I love your WOODDDDDD!!!!!. and love your scape. your chann's are going to love it..try to find a smaller piece of wood for the right side, not to big, just something to throw the eye that direwction every once in awhile.

Rick


----------



## Kehy (Apr 19, 2011)

Looks great Bev! Lucky fish!


----------



## gar1948 (Jan 25, 2012)

Looks very nice. Love the wood and plant layout.


----------



## ShrimpDiver (Sep 28, 2011)

Oh! That tank will look great with those betta.  What is the plant in front? The bushy green one.


----------



## majerah1 (Oct 29, 2010)

Thank you everyone!I do hope they are happy in there.

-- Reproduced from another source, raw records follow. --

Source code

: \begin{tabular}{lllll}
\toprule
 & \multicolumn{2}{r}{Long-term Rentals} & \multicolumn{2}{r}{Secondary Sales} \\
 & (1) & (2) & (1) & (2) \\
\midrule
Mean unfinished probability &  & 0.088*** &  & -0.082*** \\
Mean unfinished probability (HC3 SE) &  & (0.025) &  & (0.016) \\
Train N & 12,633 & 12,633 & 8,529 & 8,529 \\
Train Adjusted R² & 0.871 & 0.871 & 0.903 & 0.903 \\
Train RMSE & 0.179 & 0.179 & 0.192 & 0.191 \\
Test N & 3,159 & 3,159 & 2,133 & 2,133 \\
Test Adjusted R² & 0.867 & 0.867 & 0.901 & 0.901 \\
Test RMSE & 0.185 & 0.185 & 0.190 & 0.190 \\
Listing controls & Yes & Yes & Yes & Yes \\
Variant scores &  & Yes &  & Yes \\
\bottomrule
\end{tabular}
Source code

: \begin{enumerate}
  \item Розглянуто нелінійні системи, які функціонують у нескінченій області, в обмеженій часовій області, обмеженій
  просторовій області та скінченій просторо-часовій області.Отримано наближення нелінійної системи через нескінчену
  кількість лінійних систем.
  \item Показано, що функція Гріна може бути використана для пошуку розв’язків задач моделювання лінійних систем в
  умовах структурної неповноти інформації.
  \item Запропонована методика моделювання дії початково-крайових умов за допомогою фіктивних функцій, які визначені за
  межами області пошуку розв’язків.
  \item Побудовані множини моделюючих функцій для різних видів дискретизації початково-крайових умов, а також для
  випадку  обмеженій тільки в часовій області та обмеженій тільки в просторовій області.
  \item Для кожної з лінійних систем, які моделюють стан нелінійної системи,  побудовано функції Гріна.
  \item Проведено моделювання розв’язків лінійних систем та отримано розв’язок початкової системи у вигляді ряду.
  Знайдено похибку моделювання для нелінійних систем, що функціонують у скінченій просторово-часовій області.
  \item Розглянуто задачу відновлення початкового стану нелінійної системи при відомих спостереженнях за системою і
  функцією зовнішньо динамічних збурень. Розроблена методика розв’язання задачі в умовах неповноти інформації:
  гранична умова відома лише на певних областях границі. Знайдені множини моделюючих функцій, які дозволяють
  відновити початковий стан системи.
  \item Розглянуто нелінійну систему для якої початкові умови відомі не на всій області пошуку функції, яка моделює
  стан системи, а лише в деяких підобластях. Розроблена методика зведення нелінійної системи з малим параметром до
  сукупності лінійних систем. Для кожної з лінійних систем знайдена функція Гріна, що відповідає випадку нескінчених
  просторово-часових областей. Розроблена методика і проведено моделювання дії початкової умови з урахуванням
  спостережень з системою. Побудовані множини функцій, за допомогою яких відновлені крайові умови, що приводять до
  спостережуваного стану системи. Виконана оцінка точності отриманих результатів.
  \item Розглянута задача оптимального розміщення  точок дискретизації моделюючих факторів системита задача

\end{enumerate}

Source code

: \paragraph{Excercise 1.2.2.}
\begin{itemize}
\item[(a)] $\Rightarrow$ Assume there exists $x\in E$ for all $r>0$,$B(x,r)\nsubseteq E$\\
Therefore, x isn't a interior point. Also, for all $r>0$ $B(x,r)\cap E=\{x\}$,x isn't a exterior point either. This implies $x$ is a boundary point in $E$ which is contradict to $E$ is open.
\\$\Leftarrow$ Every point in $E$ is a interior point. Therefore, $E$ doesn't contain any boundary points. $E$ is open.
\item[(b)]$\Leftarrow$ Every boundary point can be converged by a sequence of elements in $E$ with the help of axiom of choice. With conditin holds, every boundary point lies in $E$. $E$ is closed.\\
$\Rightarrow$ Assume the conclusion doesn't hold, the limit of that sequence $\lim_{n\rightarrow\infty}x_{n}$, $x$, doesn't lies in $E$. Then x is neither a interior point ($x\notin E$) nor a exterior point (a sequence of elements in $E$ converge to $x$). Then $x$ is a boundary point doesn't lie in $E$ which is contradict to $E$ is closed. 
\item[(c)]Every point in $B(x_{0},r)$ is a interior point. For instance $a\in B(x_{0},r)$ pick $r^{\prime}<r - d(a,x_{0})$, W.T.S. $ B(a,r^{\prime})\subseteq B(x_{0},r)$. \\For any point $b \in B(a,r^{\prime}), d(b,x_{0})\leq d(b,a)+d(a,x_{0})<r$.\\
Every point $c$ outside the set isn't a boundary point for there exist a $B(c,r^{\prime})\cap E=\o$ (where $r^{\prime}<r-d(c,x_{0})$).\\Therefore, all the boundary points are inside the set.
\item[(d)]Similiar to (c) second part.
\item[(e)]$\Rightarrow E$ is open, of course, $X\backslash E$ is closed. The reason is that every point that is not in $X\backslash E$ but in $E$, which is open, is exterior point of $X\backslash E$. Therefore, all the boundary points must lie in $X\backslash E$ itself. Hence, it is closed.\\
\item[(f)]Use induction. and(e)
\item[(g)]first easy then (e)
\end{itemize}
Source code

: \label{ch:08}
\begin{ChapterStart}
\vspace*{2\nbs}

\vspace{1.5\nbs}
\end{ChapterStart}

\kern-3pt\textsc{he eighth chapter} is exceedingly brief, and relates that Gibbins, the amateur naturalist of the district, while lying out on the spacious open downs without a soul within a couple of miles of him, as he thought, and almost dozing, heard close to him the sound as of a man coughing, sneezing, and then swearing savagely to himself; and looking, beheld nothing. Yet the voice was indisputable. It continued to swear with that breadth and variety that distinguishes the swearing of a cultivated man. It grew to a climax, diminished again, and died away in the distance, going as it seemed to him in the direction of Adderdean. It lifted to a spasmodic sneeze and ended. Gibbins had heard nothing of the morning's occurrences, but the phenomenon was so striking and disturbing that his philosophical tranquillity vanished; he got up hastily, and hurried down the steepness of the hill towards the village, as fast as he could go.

Shrimpdiver,the plant up front is blyxa japonica.Its a great plant in high enough light.Hoping my two CFLs will do it ok.


----------



## whitetiger61 (Aug 2, 2011)

whitetiger61 said:


> I love your WOODDDDDD!!!!!. and love your scape. your chann's are going to love it..try to find a smaller piece of wood for the right side, not to big, just something to throw the eye that direwction every once in awhile.
> 
> Rick


I changed my mind..i would'nt touch it..cant wait to see these fish.

Rick


----------



## snail (Aug 6, 2010)

looks good. Look forward to seeing the fish in it.

Whats the plant at the front, in the middle of the wood?


----------



## ShrimpDiver (Sep 28, 2011)

majerah1 said:


> Thank you everyone!I do hope they are happy in there.
> 
> Shrimpdiver,the plant up front is blyxa japonica.Its a great plant in high enough light.Hoping my two CFLs will do it ok.


OH! I should've known that! It looks awesome.


----------



## snail (Aug 6, 2010)

lol, I missed that had already been asked and answered, nice plant. I'll be interested how it does in your setup.


----------



## jbrown5217 (Nov 9, 2011)

lookin good so far


----------



## RonB (Nov 7, 2011)

Any updates? Just courious on what filter you will be using?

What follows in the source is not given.